Marikina, my friends, is the only city in Metro Manila with a substantial bike lane network. Modern and progressive cities like Makati and Taguig have none. Neither do Manila nor Quezon City. So you have to understand how excited I was to find out we were going to Marikina.
We convened in Greenhills, San Juan, at 7:30 in the morning. There were more than 100 bicyclists present, with 26 from Tiklop Society of the Philippines--the group I am affiliated with.
From Greenhills we biked down Ortigas Ave. and turned left on C-5. After 3 kilometers we turned right on FVR road and entered the Marikina city limits.
Our destination was the Manila Boystown Complex in Barangay Parang, Marikina. The whole route, from Greenhills to Boystown, was 19.5 kilometers. Here is the bike route:
We entered the Marikina bikeways system alongside FVR Road. Notice the greenery on the sides? Those are vegetable patches. The morning we passed by, there were people farming. Also, I don't know if you notice, but that's SM Marikina on the far end! : )
To our right is the Marikina river. The same river that overflowed when Typhoon Ondoy hit the Philippines in September 2009. It's good the city was able to recover from the tragedy.
One of my concerns with the city's bike path beside the riverbank is that in some parts there are no barriers separating the biker (or jogger) from the river. A biker can easily fall into the river if he isn't careful.
I think these are one of Mayor Fernando's projects. She put up statues of animals along the bike path to spruce up the scenery. : )
The bike lane, as you can see, is quite narrow. We had to share it with opposing bike traffic, joggers and other pedestrians.
Leaving the Marikina River, the bike lane continues on to the city streets. Still narrow though.
This is me in front of Marikina City Hall. Behind me is fellow Tiklop member and our resident physician, Doctor Arman Lee, parking his Black Flamingo folding bike.

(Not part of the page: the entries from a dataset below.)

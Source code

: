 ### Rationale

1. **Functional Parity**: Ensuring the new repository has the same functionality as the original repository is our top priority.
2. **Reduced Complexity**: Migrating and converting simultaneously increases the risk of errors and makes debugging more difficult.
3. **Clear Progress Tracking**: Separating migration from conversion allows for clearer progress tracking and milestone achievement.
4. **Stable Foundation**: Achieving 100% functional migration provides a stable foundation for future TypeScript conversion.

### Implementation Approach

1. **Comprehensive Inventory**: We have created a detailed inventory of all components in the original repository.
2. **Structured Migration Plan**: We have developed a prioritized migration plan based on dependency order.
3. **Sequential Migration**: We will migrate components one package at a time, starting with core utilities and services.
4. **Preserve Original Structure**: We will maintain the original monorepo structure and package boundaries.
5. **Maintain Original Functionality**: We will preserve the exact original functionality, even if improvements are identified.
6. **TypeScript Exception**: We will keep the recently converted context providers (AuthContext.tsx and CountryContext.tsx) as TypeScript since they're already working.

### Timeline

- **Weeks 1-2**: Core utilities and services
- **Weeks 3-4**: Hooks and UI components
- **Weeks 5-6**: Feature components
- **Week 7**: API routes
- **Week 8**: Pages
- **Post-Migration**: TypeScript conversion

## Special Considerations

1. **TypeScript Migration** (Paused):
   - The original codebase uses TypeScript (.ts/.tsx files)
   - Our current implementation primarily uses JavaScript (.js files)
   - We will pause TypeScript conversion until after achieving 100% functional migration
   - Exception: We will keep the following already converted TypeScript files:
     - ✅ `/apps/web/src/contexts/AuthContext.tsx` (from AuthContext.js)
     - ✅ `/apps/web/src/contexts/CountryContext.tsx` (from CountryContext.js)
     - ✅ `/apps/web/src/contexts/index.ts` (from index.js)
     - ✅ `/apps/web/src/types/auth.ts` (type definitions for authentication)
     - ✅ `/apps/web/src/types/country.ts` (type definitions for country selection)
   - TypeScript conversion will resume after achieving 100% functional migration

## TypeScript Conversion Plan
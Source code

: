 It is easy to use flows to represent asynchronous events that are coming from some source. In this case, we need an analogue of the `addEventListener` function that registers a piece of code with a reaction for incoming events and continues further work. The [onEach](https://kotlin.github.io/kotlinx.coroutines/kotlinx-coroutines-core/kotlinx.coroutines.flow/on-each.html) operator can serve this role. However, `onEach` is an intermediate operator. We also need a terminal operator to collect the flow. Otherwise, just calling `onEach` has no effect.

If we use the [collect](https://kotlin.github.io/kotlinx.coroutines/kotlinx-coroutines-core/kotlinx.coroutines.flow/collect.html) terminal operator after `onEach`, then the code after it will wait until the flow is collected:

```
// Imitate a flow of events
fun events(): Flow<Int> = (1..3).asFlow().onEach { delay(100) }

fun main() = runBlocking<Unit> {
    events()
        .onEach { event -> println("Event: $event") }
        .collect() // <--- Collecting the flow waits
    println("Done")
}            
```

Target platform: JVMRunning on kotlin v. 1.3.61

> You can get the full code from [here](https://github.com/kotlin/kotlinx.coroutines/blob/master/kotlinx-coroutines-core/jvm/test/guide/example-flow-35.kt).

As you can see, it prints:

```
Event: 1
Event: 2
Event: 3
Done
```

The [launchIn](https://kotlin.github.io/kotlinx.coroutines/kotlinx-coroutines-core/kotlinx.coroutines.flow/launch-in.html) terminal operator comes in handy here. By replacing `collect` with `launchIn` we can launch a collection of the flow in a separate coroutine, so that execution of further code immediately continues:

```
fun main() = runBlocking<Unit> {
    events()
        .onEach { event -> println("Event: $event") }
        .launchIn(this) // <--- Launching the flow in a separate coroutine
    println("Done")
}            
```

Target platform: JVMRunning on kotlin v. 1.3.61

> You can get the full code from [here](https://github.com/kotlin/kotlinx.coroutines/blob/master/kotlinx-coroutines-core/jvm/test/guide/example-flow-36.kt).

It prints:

Marikina's bikeways even have bridges specifically built for bikes.
This is the bike lane entering a residential community. To the right is a tributary (stream) of the Marikina River.
We passed through the back of houses...
In this section of the network, the bike path is cemented. The demarkation lines are visible and clear. BUT, there are no railings on the right side. And trust me, you DO NOT want to fall into the stream because it is filled with GARBAGE. Eeeeeewwwww! : (
At least in this part of the network, the city government installed railings.
When we arrived in Boystown, there was a short program where the Firefly Brigade donated some used bicycles to the kids. From there, the group separated in going back to Greenhills. I went with Al Castillo and Abel Lazona. We biked to the Santolan Station of LRT-2 Line. We were tired and it was excruciating hot. And we decided to take our bikes on the train so we could rest and get to Greenhills faster.
Here is Brommie Skywalker with Abel's Baby G, waiting inside the station.
New Tiklopers, Lia and Raul (or Mach), followed us with their respective folding bikes (a Dahon and Flamingo). Notice Raul carrying the Dahon up the escalator. : )
Our folding bikes waiting for the next train back to San Juan. Lia's Dahon, Dennis' Strida, Raul's Flamingo, Al's Dahon Classic and Abel's and my Brompton. : )
Brommie Skywalker about to board the next train.
The good thing about folding bikes is that they are allowed on LRT-1 and LRT-2. So you can use your folding bike in your multi-modal commute. Bike to the station. Hop on a train. Then bike to your next destination. Although, the current LRTA policy is to limit it to 4 bikes per train.
Here are our bikes inside the passenger coach. Dahon Classic and two Bromptons.
We got off at Gilmore Station and biked our way back to Greenhills in San Juan.